Für die meisten ist das Thema Wärmeleitpaste eher nebensächlich, da der Kühler für die eigentliche Wärmeableitung zuständig ist. Jedoch kann man, mit einer guten Paste, einiges an Leistung hinzugewinnen.

Die Hersteller experimentieren mit den ungewöhnlichsten Materialien. Von verschiedensten Metallen bis hin zu Diamant, ist alles vertreten.  

Außer den richtigen Bestandteilen wirkt sich auch die aufgebrachte Menge auf die Leistung aus. Es sollte nicht zu viel und nicht zu wenig Paste aufgebracht werden. Wird sie zu dick aufgetragen, isoliert sie den Heatspreader und beeinträchtigt oder verhindert somit die Wärmeübertragung. Gerade bei Intel ist es üblich, dass einige CPU´s mit konkavem Heatspreader aus der Fabrik kommen. Die Kühlerhersteller versuchen dieses Phänomen mit extrem hohem Anpressdruck oder konkavem Kühlerboden entgegenzuwirken. Bei einigen Befestigungen wird ein hoher Anpressdruck nicht möglich. Bei solchen Kühlern verhilft die Wärmeleitpaste zur guten Wärmeübertragung. Die richtige Menge muss jeder für sich selbst herausfinden und solange testen, bis er das optimale Ergebnis erzielt hat. 




*Spezifikationen:

*​

*Inhalt:*         1,4ml (für mindestens 15 Anwendungen)
*Dichte:* 2,49g/cm³
*Farbe:*        Grau
*Empfohlene Lagerzeit:*        bis zu 2 Jahre
*Empfohlene Nutzungsdauer (auf der CPU):*        bis zu 3 Jahre
*Maximale Betriebstemperatur:*        -50°C bis +110°C
*Empfohlene Betriebstemperatur:*        -40°C bis +90°C
 


			Dieser Inhalt steht nur eingeloggten Mitgliedern zur Verfügung.
        

​*Hervorragende Leistung*
NT-H1 besteht aus einer Hybrid-Konfiguration unterschiedlicher Mikro-Partikel, die speziell für den Einsatz im PC-Bereich optimiert wurde und dank ihres extrem niedrigen thermischen Widerstandes sowie exzellenter Benetzungs- und Verteilungseigenschaften hervorragende Ergebnisse ermöglicht.

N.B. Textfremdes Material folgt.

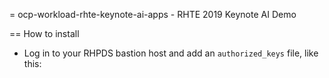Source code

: = ocp-workload-rhte-keynote-ai-apps - RHTE 2019 Keynote AI Demo

== How to install


* Log in to your RHPDS bastion host and add an `authorized_keys` file, like this: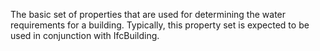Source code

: ﻿The basic set of properties that are used for determining the water requirements for a building.
Typically, this property set is expected to be used in conjunction with IfcBuilding.

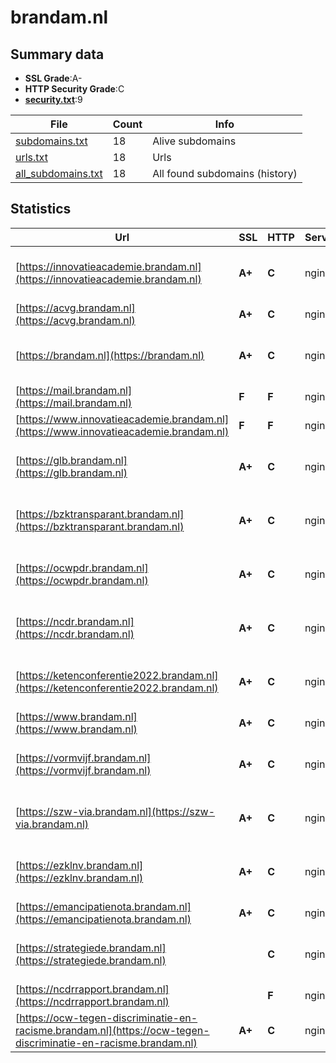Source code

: 

# brandam.nl
## Summary data


 - **SSL Grade**:A-
 - **HTTP Security Grade**:C
 - **[security.txt](https://www.digitaleoverheid.nl/nieuws/standaard-security-txt-nu-verplicht-voor-overheid/)**:9


| File       | Count | Info |
|------------|-------|------|
|[subdomains.txt](/data/brandam.nl/subdomains.txt)|18|Alive subdomains|
|[urls.txt](/data/brandam.nl/urls.txt)|18|Urls|
|[all_subdomains.txt](/data/brandam.nl/all_subdomains.txt)|18|All found subdomains (history)|


## Statistics


| Url | SSL | HTTP | Server | Cookie | HSTS | CORS | CTO | CSP | XFO | XXP | RP |FP| Tech |Title |
|--------|-------|-------|------|------|------|------|------|------|------|------|------|------|------|------|
|[https://innovatieacademie.brandam.nl](https://innovatieacademie.brandam.nl)| **A+**| **C**|nginx| |:white_check_mark: | | | | | | :white_check_mark: | |HSTS MySQL Nginx PHP WordPress:6.4.4 Yoast SEO:22.7|Innovatie Academ...|
|[https://acvg.brandam.nl](https://acvg.brandam.nl)| **A+**| **C**|nginx| |:white_check_mark: | | | | | | :white_check_mark: | |HSTS Nginx||
|[https://brandam.nl](https://brandam.nl)| **A+**| **C**|nginx| |:white_check_mark: | | | | | | :white_check_mark: | |HSTS MySQL Nginx PHP WordPress:6.4.4 Yoast SEO:22.7|BranDAM|
|[https://mail.brandam.nl](https://mail.brandam.nl)| **F**| **F**|nginx| | | | | | | | :white_check_mark: | |Nginx||
|[https://www.innovatieacademie.brandam.nl](https://www.innovatieacademie.brandam.nl)| **F**| **F**|nginx| | | | | | | | :white_check_mark: | |Nginx||
|[https://glb.brandam.nl](https://glb.brandam.nl)| **A+**| **C**|nginx| |:white_check_mark: | | | | | | :white_check_mark: | |HSTS MySQL Nginx PHP WordPress:6.4.4 Yoast SEO:22.7|GLB|
|[https://bzktransparant.brandam.nl](https://bzktransparant.brandam.nl)| **A+**| **C**|nginx| |:white_check_mark: | | | | | | :white_check_mark: | |HSTS MySQL Nginx PHP WordPress:6.4.4 Yoast SEO:22.7|BZK transparant|
|[https://ocwpdr.brandam.nl](https://ocwpdr.brandam.nl)| **A+**| **C**|nginx| |:white_check_mark: | | | | | | :white_check_mark: | |HSTS MySQL Nginx PHP WordPress:6.4.4 Yoast SEO:22.7|OCW tegen discri...|
|[https://ncdr.brandam.nl](https://ncdr.brandam.nl)| **A+**| **C**|nginx| |:white_check_mark: | | | | | | :white_check_mark: | |HSTS MySQL Nginx PHP WordPress:6.4.4 Yoast SEO:22.7|NCDR|
|[https://ketenconferentie2022.brandam.nl](https://ketenconferentie2022.brandam.nl)| **A+**| **C**|nginx| |:white_check_mark: | | | | | | :white_check_mark: | |HSTS MySQL Nginx PHP WordPress:6.4.4 Yoast SEO:22.7|Ketenconferentie...|
|[https://www.brandam.nl](https://www.brandam.nl)| **A+**| **C**|nginx| |:white_check_mark: | | | | | | :white_check_mark: | |HSTS Nginx||
|[https://vormvijf.brandam.nl](https://vormvijf.brandam.nl)| **A+**| **C**|nginx| |:white_check_mark: | | | | | | :white_check_mark: | |HSTS MySQL Nginx PHP WordPress:6.4.4 Yoast SEO:22.7|VormVijf|
|[https://szw-via.brandam.nl](https://szw-via.brandam.nl)| **A+**| **C**|nginx| |:white_check_mark: | | | | | | :white_check_mark: | |HSTS MySQL Nginx PHP WordPress:6.4.4 Yoast SEO:22.7|SZW - Voor een I...|
|[https://ezklnv.brandam.nl](https://ezklnv.brandam.nl)| **A+**| **C**|nginx| |:white_check_mark: | | | | | | :white_check_mark: | |HSTS MySQL Nginx PHP WordPress:6.4.4 Yoast SEO:22.7|Duurzaam EZK & L...|
|[https://emancipatienota.brandam.nl](https://emancipatienota.brandam.nl)| **A+**| **C**|nginx| |:white_check_mark: | | | | | | :white_check_mark: | |HSTS Nginx||
|[https://strategiede.brandam.nl](https://strategiede.brandam.nl)| | **C**|nginx| |:white_check_mark: | | | | | | :white_check_mark: | |HSTS MySQL Nginx PHP WordPress:6.4.4 Yoast SEO:22.7|EZK Strategie Di...|
|[https://ncdrrapport.brandam.nl](https://ncdrrapport.brandam.nl)| | **F**|nginx| | | | | | | | :white_check_mark: | |Nginx|The account host...|
|[https://ocw-tegen-discriminatie-en-racisme.brandam.nl](https://ocw-tegen-discriminatie-en-racisme.brandam.nl)| **A+**| **C**|nginx| |:white_check_mark: | | | | | | :white_check_mark: | |HSTS Nginx||


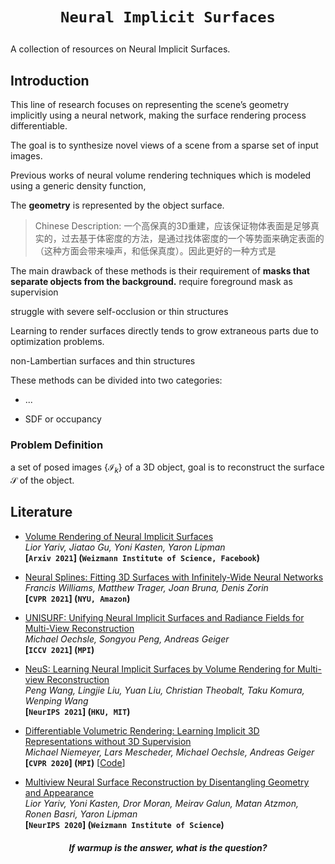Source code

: # <p align=center>`Neural Implicit Surfaces`</p>

A collection of resources on Neural Implicit Surfaces.

## Introduction

This line of research focuses on representing the scene’s geometry implicitly using a neural network, making the surface rendering process differentiable. 

The goal is to synthesize novel views of a scene from a sparse set of input images.

Previous works of neural volume rendering techniques which is modeled using a generic density function, 



The **geometry** is represented by the object surface.



> Chinese Description: 一个高保真的3D重建，应该保证物体表面是足够真实的，过去基于体密度的方法，是通过找体密度的一个等势面来确定表面的（这种方面会带来噪声，和低保真度）。因此更好的一种方式是





The main drawback of these methods is their requirement of **masks that separate objects from the background.** require foreground mask as supervision

struggle with severe self-occlusion or thin structures

Learning to render surfaces directly tends to grow extraneous parts due to optimization problems.



non-Lambertian surfaces and thin structures



These methods can be divided into two categories:

- ...



- SDF or occupancy

  

### Problem Definition

a set of posed images $\{\mathcal{I}_k\}$ of a 3D object, goal is to reconstruct the surface $\mathcal{S}$ of the object.



## Literature


- <span id="VolSDF"></span>
  [Volume Rendering of Neural Implicit Surfaces](https://arxiv.org/pdf/2106.12052.pdf)  
  *Lior Yariv, Jiatao Gu, Yoni Kasten, Yaron Lipman*  
  **[`Arxiv 2021`] (`Weizmann Institute of Science, Facebook`)**  

- <span id="Neural-Splines"></span>
  [Neural Splines: Fitting 3D Surfaces with Infinitely-Wide Neural Networks](https://arxiv.org/pdf/2006.13782.pdf)  
  *Francis Williams, Matthew Trager, Joan Bruna, Denis Zorin*  
  **[`CVPR 2021`] (`NYU, Amazon`)**  

- <span id="UNISURF"></span>
  [UNISURF: Unifying Neural Implicit Surfaces and Radiance Fields for Multi-View Reconstruction](https://arxiv.org/pdf/2104.10078.pdf)  
  *Michael Oechsle, Songyou Peng, Andreas Geiger*  
  **[`ICCV 2021`] (`MPI`)**  

- <span id="NeuS"></span>
  [NeuS: Learning Neural Implicit Surfaces by Volume Rendering for Multi-view Reconstruction](https://arxiv.org/pdf/2106.10689.pdf)  
  *Peng Wang, Lingjie Liu, Yuan Liu, Christian Theobalt, Taku Komura, Wenping Wang*  
  **[`NeurIPS 2021`]  (`HKU, MIT`)**   



- <span id="DVR"></span>
  [Differentiable Volumetric Rendering: Learning Implicit 3D Representations without 3D Supervision](https://arxiv.org/pdf/1912.07372.pdf)  
  *Michael Niemeyer, Lars Mescheder, Michael Oechsle, Andreas Geiger*  
  **[`CVPR 2020`] (`MPI`)** [[Code](https://github.com/autonomousvision/differentiable_volumetric_rendering)]  

- <span id="IDR"></span>
  [Multiview Neural Surface Reconstruction by Disentangling Geometry and Appearance](https://arxiv.org/pdf/2003.09852.pdf)  
  *Lior Yariv, Yoni Kasten, Dror Moran, Meirav Galun, Matan Atzmon, Ronen Basri, Yaron Lipman*  
  **[`NeurIPS 2020`] (`Weizmann Institute of Science`)**





<h5 align="center"><i>If warmup is the answer, what is the question?</i></h5>

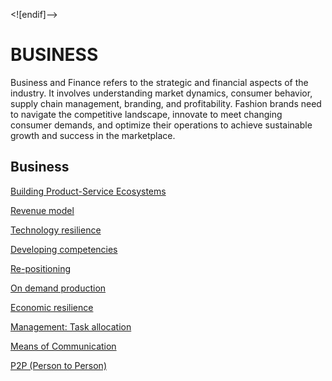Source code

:﻿<![endif]-->

# BUSINESS

Business and Finance refers to the strategic and financial aspects of the industry. It involves understanding market dynamics, consumer behavior, supply chain management, branding, and profitability. Fashion brands need to navigate the competitive landscape, innovate to meet changing consumer demands, and optimize their operations to achieve sustainable growth and success in the marketplace.

## Business

[Building Product-Service Ecosystems](#building-product-service-ecosystems)

[Revenue model](#revenue-model)

[Technology resilience](#technology-resilience)

[Developing competencies](#developing-competencies)

[Re-positioning](#re-positioning)

[On demand production](#on-demand-production)

[Economic resilience](#economic-resilience)

[Management: Task allocation](#management-ask-allocation)

[Means of Communication](#means-of-communication)

[P2P (Person to Person)](#p2p)
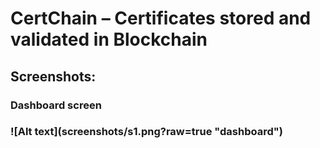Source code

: <h1>CertChain –  Certificates stored and validated in Blockchain</h1>

<h2>Screenshots:</h2>
<h3>Dashboard screen<h3>
![Alt text](screenshots/s1.png?raw=true "dashboard")
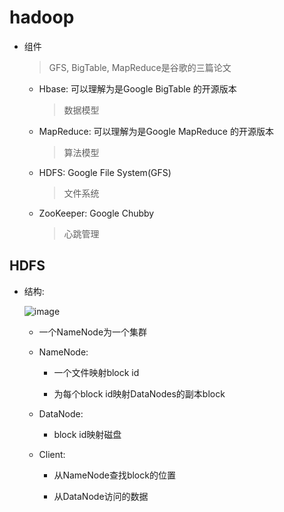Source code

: # hadoop

- 组件

    > GFS, BigTable, MapReduce是谷歌的三篇论文

    - Hbase: 可以理解为是Google BigTable 的开源版本
        > 数据模型

    - MapReduce: 可以理解为是Google MapReduce 的开源版本

        > 算法模型

    - HDFS: Google File System(GFS)
        > 文件系统

    - ZooKeeper: Google Chubby
        > 心跳管理

## HDFS

- 结构:

    ![image](./Pictures/rdbms/hdfs.png)

    - 一个NameNode为一个集群

    - NameNode:

        - 一个文件映射block id

        - 为每个block id映射DataNodes的副本block

    - DataNode:

        - block id映射磁盘

    - Client:

        - 从NameNode查找block的位置

        - 从DataNode访问的数据
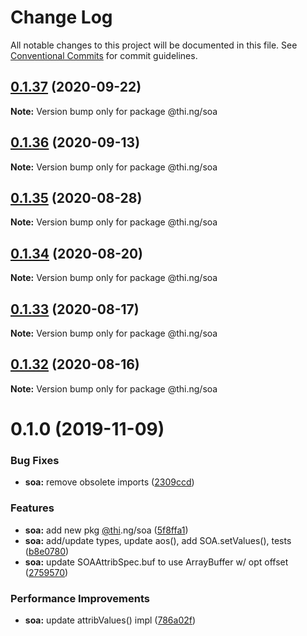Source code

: # Change Log

All notable changes to this project will be documented in this file.
See [Conventional Commits](https://conventionalcommits.org) for commit guidelines.

## [0.1.37](https://github.com/thi-ng/umbrella/compare/@thi.ng/soa@0.1.36...@thi.ng/soa@0.1.37) (2020-09-22)

**Note:** Version bump only for package @thi.ng/soa





## [0.1.36](https://github.com/thi-ng/umbrella/compare/@thi.ng/soa@0.1.35...@thi.ng/soa@0.1.36) (2020-09-13)

**Note:** Version bump only for package @thi.ng/soa





## [0.1.35](https://github.com/thi-ng/umbrella/compare/@thi.ng/soa@0.1.34...@thi.ng/soa@0.1.35) (2020-08-28)

**Note:** Version bump only for package @thi.ng/soa





## [0.1.34](https://github.com/thi-ng/umbrella/compare/@thi.ng/soa@0.1.33...@thi.ng/soa@0.1.34) (2020-08-20)

**Note:** Version bump only for package @thi.ng/soa





## [0.1.33](https://github.com/thi-ng/umbrella/compare/@thi.ng/soa@0.1.32...@thi.ng/soa@0.1.33) (2020-08-17)

**Note:** Version bump only for package @thi.ng/soa





## [0.1.32](https://github.com/thi-ng/umbrella/compare/@thi.ng/soa@0.1.31...@thi.ng/soa@0.1.32) (2020-08-16)

**Note:** Version bump only for package @thi.ng/soa





# 0.1.0 (2019-11-09)

### Bug Fixes

* **soa:** remove obsolete imports ([2309ccd](https://github.com/thi-ng/umbrella/commit/2309ccd6e581b6f385f4a2720fd2ad5cfb8a0d79))

### Features

* **soa:** add new pkg [@thi](https://github.com/thi).ng/soa ([5f8ffa1](https://github.com/thi-ng/umbrella/commit/5f8ffa175fabc4518f6b931c8c57473ea8ab1a74))
* **soa:** add/update types, update aos(), add SOA.setValues(), tests ([b8e0780](https://github.com/thi-ng/umbrella/commit/b8e07806427041a7ef3413ca47357e3360f6a4c8))
* **soa:** update SOAAttribSpec.buf to use ArrayBuffer w/ opt offset ([2759570](https://github.com/thi-ng/umbrella/commit/27595700ce0df21258dad58e18abf98b8ddb7c30))

### Performance Improvements

* **soa:** update attribValues() impl ([786a02f](https://github.com/thi-ng/umbrella/commit/786a02f66fd0f50e678f3eb048964fadf293db3f))
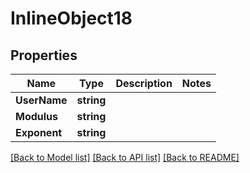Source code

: # InlineObject18

## Properties
Name | Type | Description | Notes
------------ | ------------- | ------------- | -------------
**UserName** | **string** |  | 
**Modulus** | **string** |  | 
**Exponent** | **string** |  | 

[[Back to Model list]](../README.md#documentation-for-models) [[Back to API list]](../README.md#documentation-for-api-endpoints) [[Back to README]](../README.md)


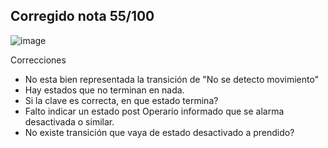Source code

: ## Corregido nota 55/100


![image](https://github.com/jporro/AnalisisDeLaInformacion/assets/103942784/55e1aa12-c34f-4d12-9293-e8706bc626f6)

Correcciones
- No esta bien representada la transición de "No se detecto movimiento"
- Hay estados que no terminan en nada.
- Si la clave es correcta, en que estado termina?
- Falto indicar un estado post Operario informado que se alarma desactivada o similar.
- No existe transición que vaya de estado desactivado a prendido?
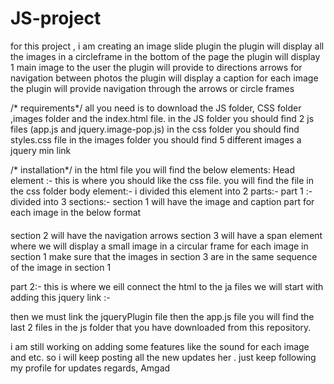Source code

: # JS-project
for this project , i am creating an image slide plugin
the plugin will display all the images in a circleframe in the bottom of the page
the plugin will display  1 main image to the user
the plugin will provide to directions arrows for navigation between photos
the plugin will display a caption for each image
the plugin will provide navigation through the arrows or circle frames



/* requirements*/
all you need is to download the JS folder, CSS folder ,images folder and the index.html file.
in the JS folder you should find 2 js files (app.js   and    jquery.image-pop.js)
in the css folder you should find  styles.css file
in the images folder you should find 5 different images 
a jquery min link

/* installation*/
in the html file you will find the below elements:
Head element :- this is where you should like the css file. you will find the file in the css folder
body element:-
i divided this element into 2 parts:-
part 1 :- divided into 3 sections:-
  section 1 will have the image and caption part for each image in the below format
####           <div class="photo-slides"> ##
<!--             <img src="image link goes here"> -->
<!--             <p class="photo-caption">put the caption here</p> -->
<!--         </div> -->
  section 2 will have the navigation arrows
  section 3 will have a span  element where we will display a small image in a circular frame for each image in section 1 
  make sure that the images in section 3 are in the same sequence of the image in section 1
<!--             <span class="photo-slider-dots"><img src="image link goes here"></span> -->
  part 2:-
  this is where we eill connect the html to the ja files
  we will start with adding this jquery link :-
<!--         <script src="https://code.jquery.com/jquery-3.6.0.min.js""></script> -->
  then we must link the jqueryPlugin  file
  then the app.js file
  you will find the last 2 files in the js folder that you have downloaded from this repository.
  
  
  i am still working on adding some features like the sound for each image and etc. so i will keep posting all the new updates her . just keep following my profile for updates
  regards,
  Amgad
  
  
 
            
            



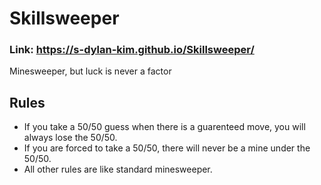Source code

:# Skillsweeper
### Link: https://s-dylan-kim.github.io/Skillsweeper/
Minesweeper, but luck is never a factor

## Rules
- If you take a 50/50 guess when there is a guarenteed move, you will always lose the 50/50.
- If you are forced to take a 50/50, there will never be a mine under the 50/50.
- All other rules are like standard minesweeper.
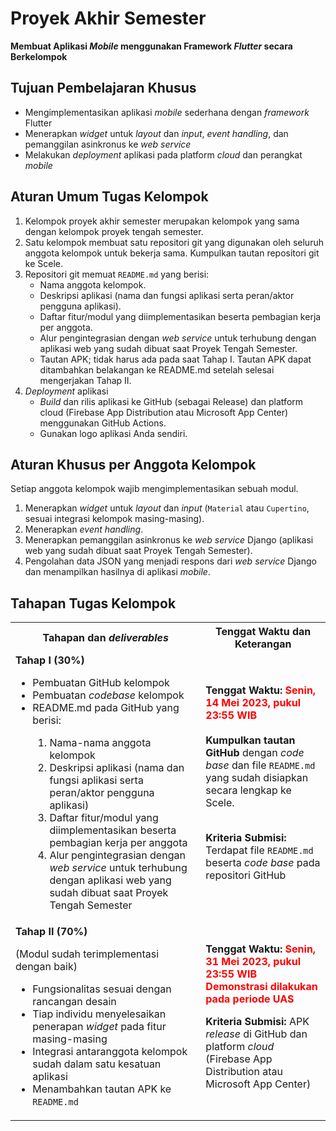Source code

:# Proyek Akhir Semester

**Membuat Aplikasi *Mobile* menggunakan Framework *Flutter* secara Berkelompok**

## Tujuan Pembelajaran Khusus

- Mengimplementasikan aplikasi *mobile* sederhana dengan *framework* Flutter
- Menerapkan *widget* untuk *layout* dan *input*, *event handling*, dan pemanggilan asinkronus ke *web service*
- Melakukan *deployment* aplikasi pada platform *cloud* dan perangkat *mobile*

## Aturan Umum Tugas Kelompok

1. Kelompok proyek akhir semester merupakan kelompok yang sama dengan kelompok proyek tengah semester.
2. Satu kelompok membuat satu repositori git yang digunakan oleh seluruh anggota kelompok untuk bekerja sama. Kumpulkan tautan repositori git ke Scele.
3. Repositori git memuat `README.md` yang berisi:
    - Nama anggota kelompok.
    - Deskripsi aplikasi (nama dan fungsi aplikasi serta peran/aktor pengguna aplikasi).
    - Daftar fitur/modul yang diimplementasikan beserta pembagian kerja per anggota.
    - Alur pengintegrasian dengan *web service* untuk terhubung dengan aplikasi web yang sudah dibuat saat Proyek Tengah Semester.
    - Tautan APK; tidak harus ada pada saat Tahap I. Tautan APK dapat ditambahkan belakangan ke README.md setelah selesai mengerjakan Tahap II.
4. *Deployment* aplikasi
    - *Build* dan rilis aplikasi ke GitHub (sebagai Release) dan platform cloud (Firebase App Distribution atau Microsoft App Center) menggunakan GitHub Actions.
    - Gunakan logo aplikasi Anda sendiri.

## Aturan Khusus per Anggota Kelompok

Setiap anggota kelompok wajib mengimplementasikan sebuah modul.

1. Menerapkan *widget* untuk *layout* dan *input* (`Material` atau `Cupertino`, sesuai integrasi kelompok masing-masing).
2. Menerapkan *event handling*.
3. Menerapkan pemanggilan asinkronus ke *web service* Django (aplikasi web yang sudah dibuat saat Proyek Tengah Semester).
4. Pengolahan data JSON yang menjadi respons dari *web service* Django dan menampilkan hasilnya di aplikasi *mobile*.

## Tahapan Tugas Kelompok

<table>
    <tr>
        <th>Tahapan dan <em>deliverables</em></th>
        <th>Tenggat Waktu dan Keterangan</th>
    </tr>
    <tr>
        <td>
            <b>Tahap I (30%)</b>
            <ul>
                <li>Pembuatan GitHub kelompok</li>
                <li>Pembuatan <em>codebase</em> kelompok</li>
                <li>README.md pada GitHub yang berisi:</li>
                    <ol>
                        <li>Nama-nama anggota kelompok</li>
                        <li>Deskripsi aplikasi (nama dan fungsi aplikasi serta peran/aktor pengguna aplikasi)</li>
                        <li>Daftar fitur/modul yang diimplementasikan beserta pembagian kerja per anggota</li>
                        <li>Alur pengintegrasian dengan <em>web service</em> untuk terhubung dengan aplikasi web yang sudah dibuat saat Proyek Tengah Semester</li>
                    </ol>
            </ul>
        </td>
        <td>
            <b>Tenggat Waktu:</b>
            <b style="color:red;">Senin, 14 Mei 2023, pukul 23:55 WIB</b>
            <br />
            <br />
            <b>Kumpulkan tautan GitHub</b> dengan <em>code base</em> dan file <code>README.md</code> yang sudah disiapkan secara lengkap ke Scele.
            <br />
            <br />
            <p><b>Kriteria Submisi:</b> Terdapat file <code>README.md</code> beserta <em>code base</em> pada repositori GitHub</p>
        </td>
    </tr>
    <tr>
        <td>
            <b>Tahap II (70%)</b>
            <p>(Modul sudah terimplementasi dengan baik)</p>
            <ul>
                <li>Fungsionalitas sesuai dengan rancangan desain</li>
                <li>Tiap individu menyelesaikan penerapan <em>widget</em> pada fitur masing-masing</li>
                <li>Integrasi antaranggota kelompok sudah dalam satu kesatuan aplikasi</li>
                <li>Menambahkan tautan APK ke <code>README.md</code></li>
            </ul>
        </td>
        <td>
            <b>Tenggat Waktu:</b>
            <b style="color:red;">Senin, 31 Mei 2023, pukul 23:55 WIB</b>
            <br />
            <b style="color:red;">Demonstrasi dilakukan pada periode UAS</b>
            <br />
            <p><b>Kriteria Submisi:</b> APK <em>release</em> di GitHub dan platform <em>cloud</em> (Firebase App Distribution atau Microsoft App Center)</p>
        </td>
    </tr>
</table>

			Dieser Inhalt steht nur eingeloggten Mitgliedern zur Verfügung.
        

​ *Maximaler Anwendungs-Komfort & effiziente Dosierung*
NT-H1 verteilt sich hervorragend unter Druck und muss daher nicht auf dem Heatspreader verstrichen werden. So sinkt nicht nur der Pastenverbrauch, sondern auch der Installations-Aufwand: Ein Tropfen NT-H1 in die Mitte der CPU, Kühler aufsetzen - fertig!






			Dieser Inhalt steht nur eingeloggten Mitgliedern zur Verfügung.
        

​ *Spitzen-Performance von Anfang an*
NT-H1 erreicht seine volle Leistungsfähigkeit extrem schnell und benötigt keine längere "Burn-In" Zeit.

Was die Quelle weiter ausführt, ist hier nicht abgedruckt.